Claiming for $WEN has officially finished.
— $WEN (@wenwencoin) January 29, 2024
For the duration of Wen's upbringing, we have been emitting $WEN to the community via the claim. Now, there are no more emissions and over 1/4 of the total supply will be burned forever.
We are excited to immortalize wen culture and… pic.twitter.com/BUEG5QrZoH
In simpler terms, a poem by @weremeow was transformed into an $NFT and then divided into one trillion parts, each part representing a WEN token. This approach led the creators to describe WEN as the first community coin based on fractional NFTs.
A Love Letter To Wen Bros ❤️ pic.twitter.com/amTNSLcQ3f
— meow 🥧 (@weremeow) December 23, 2023
This airdrop was conducted through Jupiter, a decentralized exchange aggregator, as a large-scale test for its new launchpad. Jupiter’s platform was set to be utilized again to launch its own token, JUP, targeting nearly a million wallets.

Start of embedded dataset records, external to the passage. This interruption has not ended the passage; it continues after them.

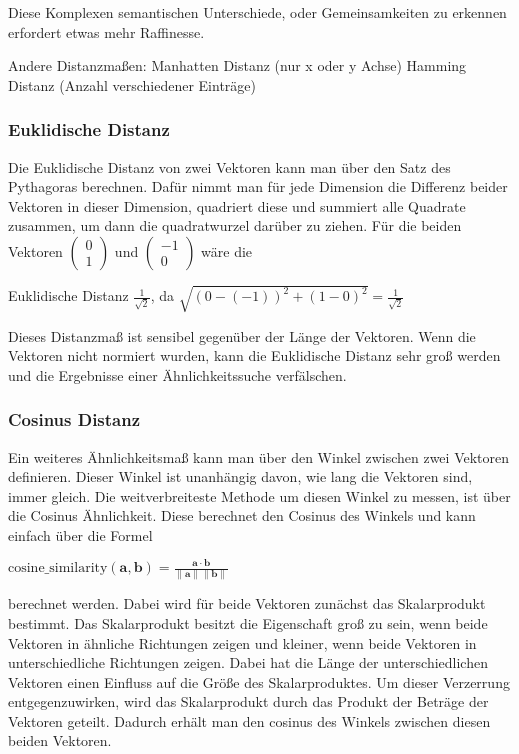 Diese Komplexen semantischen Unterschiede, oder Gemeinsamkeiten zu erkennen erfordert etwas mehr Raffinesse.

Andere Distanzmaßen:
Manhatten Distanz (nur x oder y Achse)
Hamming Distanz (Anzahl verschiedener Einträge)

\subsubsection{Euklidische Distanz}

Die Euklidische Distanz von zwei Vektoren kann man über den Satz des Pythagoras berechnen.
Dafür nimmt man für jede Dimension die Differenz beider Vektoren in dieser Dimension, quadriert diese und summiert alle Quadrate zusammen, um dann die quadratwurzel darüber zu ziehen.
Für die beiden Vektoren 
$\begin{pmatrix}0\\1\end{pmatrix}$
und 
$\begin{pmatrix}-1\\0\end{pmatrix}$
wäre die

Euklidische Distanz $\frac{1}{\sqrt{2}}$, da $\sqrt{(0-(-1))^2 + (1-0)^2}=\frac{1}{\sqrt{2}}$

Dieses Distanzmaß ist sensibel gegenüber der Länge der Vektoren.
Wenn die Vektoren nicht normiert wurden, kann die Euklidische Distanz sehr groß werden und die Ergebnisse einer Ähnlichkeitssuche verfälschen.


\subsubsection{Cosinus Distanz}

Ein weiteres Ähnlichkeitsmaß kann man über den Winkel zwischen zwei Vektoren definieren.
Dieser Winkel ist unanhängig davon, wie lang die Vektoren sind, immer gleich.
Die weitverbreiteste Methode um diesen Winkel zu messen, ist über die Cosinus Ähnlichkeit.
Diese berechnet den Cosinus des Winkels und kann einfach über die Formel

$\text{cosine\_similarity}(\mathbf{a}, \mathbf{b}) = \frac{\mathbf{a} \cdot \mathbf{b}}{\|\mathbf{a}\| \|\mathbf{b}\|}$

berechnet werden.
Dabei wird für beide Vektoren zunächst das Skalarprodukt bestimmt.
Das Skalarprodukt besitzt die Eigenschaft groß zu sein, wenn beide Vektoren in ähnliche Richtungen zeigen und kleiner, wenn beide Vektoren in unterschiedliche Richtungen zeigen.
Dabei hat die Länge der unterschiedlichen Vektoren einen Einfluss auf die Größe des Skalarproduktes.
Um dieser Verzerrung entgegenzuwirken, wird das Skalarprodukt durch das Produkt der Beträge der Vektoren geteilt.
Dadurch erhält man den cosinus des Winkels zwischen diesen beiden Vektoren.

WEN’s airdrop strategy was expansive, targeting over a million eligible Solana wallets. This included active Jupiter users from the past six months, holders of various popular $NFT projects on the platform, and Solana Saga smartphone owners.
As of Monday at 10 a.m. EST, the price of WEN had dropped to $0.00012748, a sharp decline post-token burn before climbing back up to its current price of $0.0001362, according to updated CoinGecko data.
The 24-hour range of the token fluctuated between $0.000124 and $0.0001808. This pricing meant that claiming the airdrop, with each wallet entitled to 645,652 tokens, could net users approximately $92, based on the latest price.